Home » SQL & PL/SQL » SQL & PL/SQL » What is the difference between varchar2 and nvarchar2? (Oracle 18 Windows Server 2016)
What is the difference between varchar2 and nvarchar2? [message #689503] Wed, 24 January 2024 15:40 Go to next message
Darth Waiter
Messages: 78
Registered: October 2020
Member
Under Oracle, when I enter multibyte data into varchar2 or nvarchar2 it is stored correctly, whereas under MS SQL it would have been converted into question marks in varchar.
Having said that, what would be the reason for using nvarchar2?
drop table tbl;
create table tbl (clm nvarchar2(50)); -- nvarchar2 or varchar2 here does not change the output of the select below
insert into tbl
select 'He wes Leovenaðes sone -- liðe him be Drihten.' from dual
union select 'Sîne klâwen durh die wolken sint geslagen,' from dual
union select 'Τη γλώσσα μου έδωσαν ελληνική' from dual
union select 'गीता सुगीता कर्तव्या किमन्यैः शास्त्रविस्तरैः।' from dual
union select '齊天大聖孫悟空' from dual;
commit;
select a, vsize(a) as aa, b, vsize(b) as bb from(select clm as a, cast(clm as varchar(50 char)) as b from tbl)
Output:
a                                               aa      b                                               bb
----------------------------------------------------------------------------------------------------------
He wes Leovenaðes sone -- liðe him be Drihten.	92	He wes Leovenaðes sone -- liðe him be Drihten.	48
Sîne klâwen durh die wolken sint geslagen,	84	Sîne klâwen durh die wolken sint geslagen,	44
Τη γλώσσα μου έδωσαν ελληνική			58	Τη γλώσσα μου έδωσαν ελληνική			54
गीता सुगीता कर्तव्या किमन्यैः शास्त्रविस्तरैः।			92	गीता सुगीता कर्तव्या किमन्यैः शास्त्रविस्तरैः।			130
齊天大聖孫悟空					14	齊天大聖孫悟空					21
Other than bloated storage, there is no difference!

[Updated on: Wed, 24 January 2024 15:43]

Report message to a moderator

Re: What is the difference between varchar2 and nvarchar2? [message #689504 is a reply to message #689503] Wed, 24 January 2024 16:53 Go to previous messageGo to next message
Solomon Yakobson
Messages: 3273
Registered: January 2010
Location: Connecticut, USA
Senior Member
SQL> select parameter,value from nls_database_parameters where parameter like '%CHARACTERSET';

PARAMETER                 VALUE
------------------------- ---------------
NLS_NCHAR_CHARACTERSET    AL16UTF16
NLS_CHARACTERSET          AL32UTF8

SQL>
As you can see, VARCHAR2 and NVARCHAR2 can be stored in different character sets, so same text in VARCHAR2 and in NVARCHAR2 can have different byte size / vsize.

SY.

[Updated on: Wed, 24 January 2024 16:54]

Report message to a moderator

Re: What is the difference between varchar2 and nvarchar2? [message #689505 is a reply to message #689503] Thu, 25 January 2024 04:35 Go to previous messageGo to next message
John Watson
Messages: 8931
Registered: January 2010
Location: Global Village
Senior Member
My opinion (which is certainly open to debate) is that NVARCHAR2 and NCLOB data types are an historical anomaly that dates back to before Oracle supported Unicode.
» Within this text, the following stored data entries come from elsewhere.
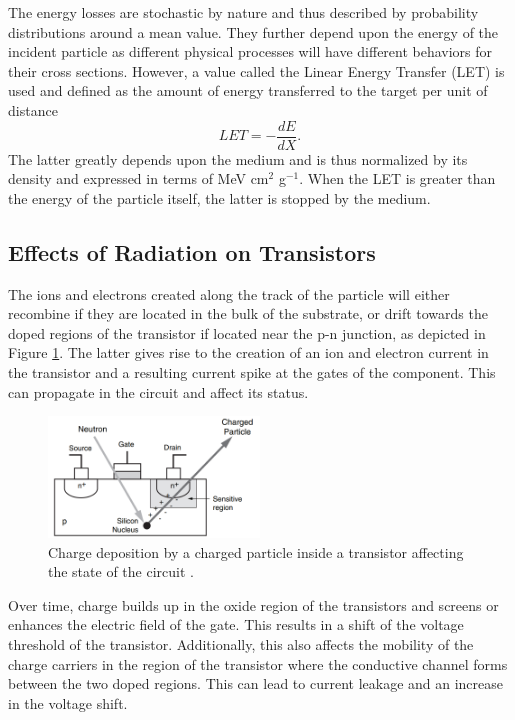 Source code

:       The energy losses are stochastic by nature and thus described by probability distributions around a mean value. They further depend upon the energy of the incident particle as different physical processes will have different behaviors for their cross sections. However, a value called the Linear Energy Transfer (LET) is used and defined as the amount of energy transferred to the target per unit of distance
      \begin{equation}
        LET = - \frac{dE}{dX} .
      \end{equation}
      The latter greatly depends upon the medium and is thus normalized by its density and expressed in terms of MeV cm$^2$ g$^{-1}$. When the LET is greater than the energy of the particle itself, the latter is stopped by the medium.

    \subsection{Effects of Radiation on Transistors}

      The ions and electrons created along the track of the particle will either recombine if they are located in the bulk of the substrate, or drift towards the doped regions of the transistor if located near the p-n junction, as depicted in Figure \ref{fig:II-5-transistor}. The latter gives rise to the creation of an ion and electron current in the transistor and a resulting current spike at the gates of the component. This can propagate in the circuit and affect its status. \\

      \begin{figure}[h!]
        \centering
        \includegraphics[width=0.5\textwidth]{img/II-5-irradiation/transistor.png}
        \caption{Charge deposition by a charged particle inside a transistor affecting the state of the circuit \cite{XILINX-RADIATION}.}
        \label{fig:II-5-transistor}
      \end{figure}

      Over time, charge builds up in the oxide region of the transistors and screens or enhances the electric field of the gate. This results in a shift of the voltage threshold of the transistor. Additionally, this also affects the mobility of the charge carriers in the region of the transistor where the conductive channel forms between the two doped regions. This can lead to current leakage and an increase in the voltage shift.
If I remember correctly, we've had Unicode since 9i. From the 23c docs:Quote:
Oracle recommends using SQL CHAR, VARCHAR2, and CLOB data types in AL32UTF8 database to store Unicode character data. Use of SQL NCHAR, NVARCHAR2, and NCLOB should be considered only if you must use a database whose database character set is not AL32UTF8.
Re: What is the difference between varchar2 and nvarchar2? [message #689507 is a reply to message #689505] Thu, 25 January 2024 10:23 Go to previous messageGo to next message
mathguy
Messages: 107
Registered: January 2023
Senior Member
I don't know "MS SQL" (or "SQL Server", I assume they are the same thing; I don't know either), but a quick Google search seems to suggest that in SQL Server, VARCHAR is for ASCII characters, and for extended characters as supported by one code page or another. What is relevant here is that VARCHAR is not for Unicode text. By contrast, still in SQL Server, NVARCHAR (and similar: NCHAR, NTEXT) is for Unicode; so if you want to work with text in Arabic, Hebrew, Chinese etc. you would always use NVARCHAR, never VARCHAR (in SQL Server).
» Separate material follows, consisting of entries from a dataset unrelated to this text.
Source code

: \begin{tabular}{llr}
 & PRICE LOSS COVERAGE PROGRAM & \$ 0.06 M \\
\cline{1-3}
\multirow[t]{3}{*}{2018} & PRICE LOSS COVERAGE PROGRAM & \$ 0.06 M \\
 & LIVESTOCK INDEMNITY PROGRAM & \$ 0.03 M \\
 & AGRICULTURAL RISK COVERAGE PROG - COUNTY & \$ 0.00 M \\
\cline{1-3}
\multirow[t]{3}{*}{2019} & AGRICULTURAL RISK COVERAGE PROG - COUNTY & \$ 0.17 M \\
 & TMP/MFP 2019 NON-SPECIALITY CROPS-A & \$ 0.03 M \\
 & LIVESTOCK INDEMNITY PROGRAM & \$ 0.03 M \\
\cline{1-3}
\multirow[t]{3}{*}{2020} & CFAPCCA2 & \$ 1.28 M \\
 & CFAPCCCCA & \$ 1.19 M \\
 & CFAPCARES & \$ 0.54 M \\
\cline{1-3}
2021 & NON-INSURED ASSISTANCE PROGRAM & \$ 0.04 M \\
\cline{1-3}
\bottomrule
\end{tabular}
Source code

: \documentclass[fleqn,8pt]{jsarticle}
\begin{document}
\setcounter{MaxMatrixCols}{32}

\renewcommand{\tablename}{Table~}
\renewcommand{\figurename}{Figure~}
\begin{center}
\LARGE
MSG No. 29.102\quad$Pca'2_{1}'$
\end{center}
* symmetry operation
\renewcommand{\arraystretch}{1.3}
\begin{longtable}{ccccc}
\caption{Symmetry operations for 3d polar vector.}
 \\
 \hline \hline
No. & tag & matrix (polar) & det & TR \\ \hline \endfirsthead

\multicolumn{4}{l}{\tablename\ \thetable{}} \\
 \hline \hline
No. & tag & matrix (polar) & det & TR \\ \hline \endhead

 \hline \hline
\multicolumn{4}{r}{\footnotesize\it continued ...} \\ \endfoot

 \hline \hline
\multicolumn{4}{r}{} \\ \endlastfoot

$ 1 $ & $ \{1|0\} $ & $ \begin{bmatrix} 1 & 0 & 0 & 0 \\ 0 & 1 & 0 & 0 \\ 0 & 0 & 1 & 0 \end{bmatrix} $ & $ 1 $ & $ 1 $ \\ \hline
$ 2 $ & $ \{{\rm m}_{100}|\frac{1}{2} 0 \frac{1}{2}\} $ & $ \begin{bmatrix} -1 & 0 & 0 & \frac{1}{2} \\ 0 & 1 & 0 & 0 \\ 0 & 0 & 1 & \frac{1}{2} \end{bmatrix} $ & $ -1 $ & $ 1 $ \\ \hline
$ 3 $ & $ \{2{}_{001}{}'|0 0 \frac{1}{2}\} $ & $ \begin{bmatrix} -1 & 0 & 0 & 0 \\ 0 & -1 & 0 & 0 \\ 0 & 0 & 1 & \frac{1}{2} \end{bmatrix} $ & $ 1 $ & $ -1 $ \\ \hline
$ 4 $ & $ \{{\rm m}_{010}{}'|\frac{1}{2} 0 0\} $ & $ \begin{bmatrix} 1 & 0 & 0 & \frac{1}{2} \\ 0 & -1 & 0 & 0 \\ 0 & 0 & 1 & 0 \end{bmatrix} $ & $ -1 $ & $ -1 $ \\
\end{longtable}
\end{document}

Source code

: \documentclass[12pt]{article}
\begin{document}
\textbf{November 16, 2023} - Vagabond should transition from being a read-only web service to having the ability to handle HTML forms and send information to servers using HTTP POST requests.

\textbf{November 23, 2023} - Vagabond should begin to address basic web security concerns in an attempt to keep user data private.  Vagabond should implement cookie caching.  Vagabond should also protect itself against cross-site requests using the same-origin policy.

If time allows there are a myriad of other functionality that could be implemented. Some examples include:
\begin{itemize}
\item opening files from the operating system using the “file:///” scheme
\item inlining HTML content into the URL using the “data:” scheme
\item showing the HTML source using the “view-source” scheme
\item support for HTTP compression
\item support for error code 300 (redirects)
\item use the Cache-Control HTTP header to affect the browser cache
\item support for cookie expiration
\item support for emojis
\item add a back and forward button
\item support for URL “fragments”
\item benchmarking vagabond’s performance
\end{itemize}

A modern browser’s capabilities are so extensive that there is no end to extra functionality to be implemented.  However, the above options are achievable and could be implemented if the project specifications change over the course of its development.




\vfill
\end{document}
In Oracle: First, Oracle made the idiotic choice that NULL and empty string are the same thing. Since this contradicts the SQL Standard (and it offends civilized taste), they called their data type VARCHAR2 - notice the 2 at the end. Similar: NVARCHAR2. For the time being (and possibly till pigs will fly), VARCHAR is a synonym to VARCHAR2, but the Oracle documentation states repeatedly that one should only use VARCHAR2, since VARCHAR may in the future be used for something else. The documentation doesn't say what, but everyone assumes "a data type where an empty string is not NULL".

Then: when you create a database (from scratch), you decide what character set and what encoding will be used for VARCHAR2, and separately for NVARCHAR2. I don't know the history, but I believe VARCHAR2 existed for some time (Oracle database first came out in 1979) before Unicode was even invented (in 1991). When Unicode became the right solution for supporting text in languages that don't use the Latin alphabet, Oracle introduced NVARCHAR2 - no doubt so that, at least in the first few versions, people could continue to use the 256-character code pages for VARCHAR2, but also have a solution for Unicode in NVARCHAR2. Later still, the default character set for new versions of Oracle became Unicode, so in theory there should be no need for NVARCHAR2.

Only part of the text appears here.